Ingredients for 4 servings:
- 500g spaghetti
- 2 jars of clams, approx. 120 g each
- ½ bottle of dry white wine, approx.
- 3 garlic cloves
- 1 can of boneless sardines, approx. 120 g
- 2 medium-sized lemons
- 6 tbsp olive oil
- 1 bunch parsley, fresh
- 1 bowl of cherry tomatoes
- Salt
Instructions
Working time approx. 10 minutes; Cooking/baking time approx. 15 minutes; Total time approx. 25 minutes
with clams from the jar
Heat the olive oil with a splash of water in a large pan. Finely chop or press the garlic and sauté until translucent. The water prevents the garlic from burning. Add the sardines, including their liquid, squeeze the lemons and add their juice. Cook the sardines in the lemon juice over medium heat, breaking up the pieces repeatedly until a kind of porridge forms. The pieces should be no larger than the shells. Meanwhile, bring the pasta water to a boil, and don’t skimp on the salt – about one heaped tablespoon per five liters of water. This applies to all pasta: the cooked pasta should taste slightly salty. Add the vongole and any liquid from the jars, bring to a boil briefly, deglaze with white wine until the contents of the pan are lightly covered, and simmer over medium heat.
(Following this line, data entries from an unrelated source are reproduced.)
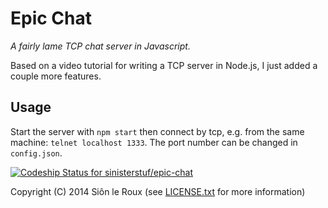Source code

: Epic Chat
=========

*A fairly lame TCP chat server in Javascript.*

Based on a video tutorial for writing a TCP server in Node.js, I just added a couple more features.

Usage
-----

Start the server with `npm start` then connect by tcp, e.g. from the same machine: `telnet localhost 1333`.
The port number can be changed in `config.json`.

[ ![Codeship Status for sinisterstuf/epic-chat](http://img.shields.io/codeship/2b900cb0-28a5-0132-b6c8-6a7ec23c94b7.svg)](https://www.codeship.io/projects/37966)

Copyright (C) 2014 Siôn le Roux (see [LICENSE.txt](LICENSE.txt) for more information)
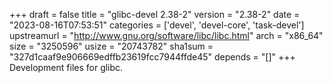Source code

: +++
draft = false
title = "glibc-devel 2.38-2"
version = "2.38-2"
date = "2023-08-16T07:53:51"
categories = ['devel', 'devel-core', 'task-devel']
upstreamurl = "http://www.gnu.org/software/libc/libc.html"
arch = "x86_64"
size = "3250596"
usize = "20743782"
sha1sum = "327d1caaf9e906669edffb23619fcc7944ffde45"
depends = "[]"
+++
Development files for glibc.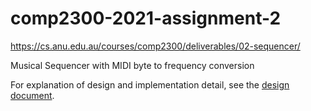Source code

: # comp2300-2021-assignment-2

<https://cs.anu.edu.au/courses/comp2300/deliverables/02-sequencer/>

Musical Sequencer with MIDI byte to frequency conversion

For explanation of design and implementation detail, see the [design document](design-document.md).
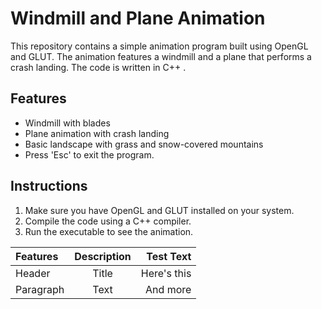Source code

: # Windmill and Plane Animation

This repository contains a simple animation program built using OpenGL and GLUT. The animation features a windmill and a plane that performs a crash landing. The code is written in C++ .

## Features

- Windmill with blades
- Plane animation with crash landing
- Basic landscape with grass and snow-covered mountains
- Press 'Esc' to exit the program.

## Instructions

1. Make sure you have OpenGL and GLUT installed on your system.
2. Compile the code using a C++ compiler.
3. Run the executable to see the animation.

| Features    | Description | Test Text     |
| :---        |    :----:   |          ---: |
| Header      | Title       | Here's this   |
| Paragraph   | Text        | And more      |
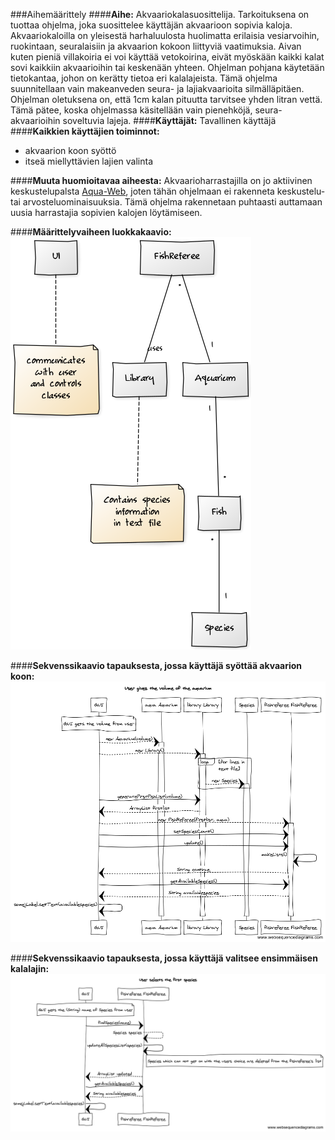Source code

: ###Aihemäärittely
####**Aihe:**
Akvaariokalasuosittelija. Tarkoituksena on tuottaa ohjelma, joka suosittelee käyttäjän akvaarioon sopivia kaloja.
Akvaariokaloilla on yleisestä harhaluulosta huolimatta erilaisia vesiarvoihin, ruokintaan, seuralaisiin ja akvaarion kokoon liittyviä vaatimuksia. Aivan kuten pieniä villakoiria ei voi käyttää vetokoirina, eivät myöskään kaikki kalat sovi kaikkiin akvaarioihin tai keskenään yhteen. Ohjelman pohjana käytetään tietokantaa, johon on kerätty tietoa eri kalalajeista.
Tämä ohjelma suunnitellaan vain makeanveden seura- ja lajiakvaarioita silmälläpitäen. 
Ohjelman oletuksena on, että 1cm kalan pituutta tarvitsee yhden litran vettä. Tämä pätee, koska ohjelmassa käsitellään vain pienehköjä, seura-akvaarioihin soveltuvia lajeja.
####**Käyttäjät:**
Tavallinen käyttäjä
####**Kaikkien käyttäjien toiminnot:**
- akvaarion koon syöttö
- itseä miellyttävien lajien valinta

####**Muuta huomioitavaa aiheesta:**
Akvaarioharrastajilla on jo aktiivinen keskustelupalsta [Aqua-Web](http://aqua-web.fi/), joten tähän ohjelmaan ei rakenneta keskustelu- tai arvosteluominaisuuksia. Tämä ohjelma rakennetaan puhtaasti auttamaan uusia harrastajia sopivien kalojen löytämiseen.

####**Määrittelyvaiheen luokkakaavio:**
![Luokkakaavio](/newestClassDiagram.png)

####**Sekvenssikaavio tapauksesta, jossa käyttäjä syöttää akvaarion koon:**
![sekvenssikaavio1](/sekvenssikaavio1.png)

####**Sekvenssikaavio tapauksesta, jossa käyttäjä valitsee ensimmäisen kalalajin:**
![sekvenssikaavio2](/sekvenssikaavio2.png)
Chop the parsley and add a third of it, quarter the cherry tomatoes and add them as well. Cook the spaghetti until al dente. There should always be enough liquid in the pan; if necessary, skim off some of the pasta water and add it. Just before the spaghetti is done, increase the heat. Before draining, skim off a cup of pasta water, then add the wet spaghetti to the pan and toss with the sauce over high heat. Keep adding a little from the pasta water cup and the rest of the fresh parsley. This recipe was born out of necessity, as quality, fresh vongole is hard to come by in my area. The cherry tomatoes and the lemon-sardine broth are meant to imitate the flavor of the mussel shells that naturally develops in the traditional recipe. Although it looks unappealing, the lemon-sardine broth is also suitable for other fish dishes if you want them to have a more “fishy” flavor.